## EXERCISE GOAL
The expected response is the full listing, retyped exactly, without its images.

## RECORDS SUPPLIED
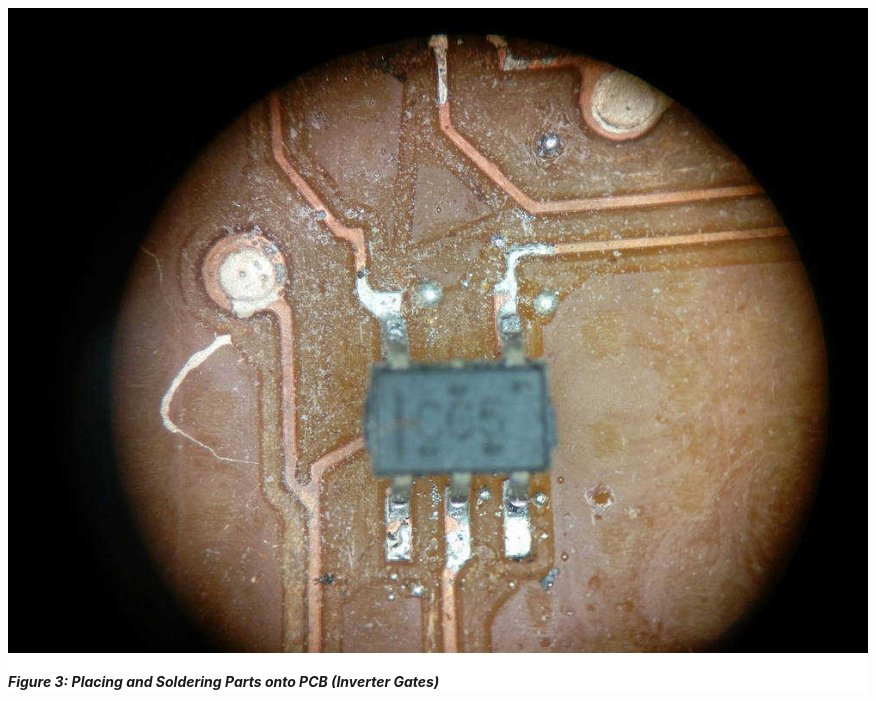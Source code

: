 ![](assets/IMG_20160208_205859.jpg)

**_Figure 3: Placing and Soldering Parts onto PCB (Inverter Gates)_**
 
 
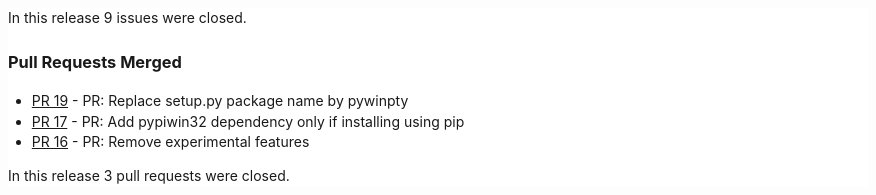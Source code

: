 In this release 9 issues were closed.

### Pull Requests Merged

* [PR 19](https://github.com/spyder-ide/pywinpty/pull/19) - PR: Replace setup.py package name by pywinpty
* [PR 17](https://github.com/spyder-ide/pywinpty/pull/17) - PR: Add pypiwin32 dependency only if installing using pip
* [PR 16](https://github.com/spyder-ide/pywinpty/pull/16) - PR: Remove experimental features

In this release 3 pull requests were closed.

## RESULT BELOW
Source code

: ![](assets/IMG_20160208_205859.jpg)

**_Figure 3: Placing and Soldering Parts onto PCB (Inverter Gates)_**
 
 
Source code

: In this release 9 issues were closed.

### Pull Requests Merged

* [PR 19](https://github.com/spyder-ide/pywinpty/pull/19) - PR: Replace setup.py package name by pywinpty
* [PR 17](https://github.com/spyder-ide/pywinpty/pull/17) - PR: Add pypiwin32 dependency only if installing using pip
* [PR 16](https://github.com/spyder-ide/pywinpty/pull/16) - PR: Remove experimental features

In this release 3 pull requests were closed.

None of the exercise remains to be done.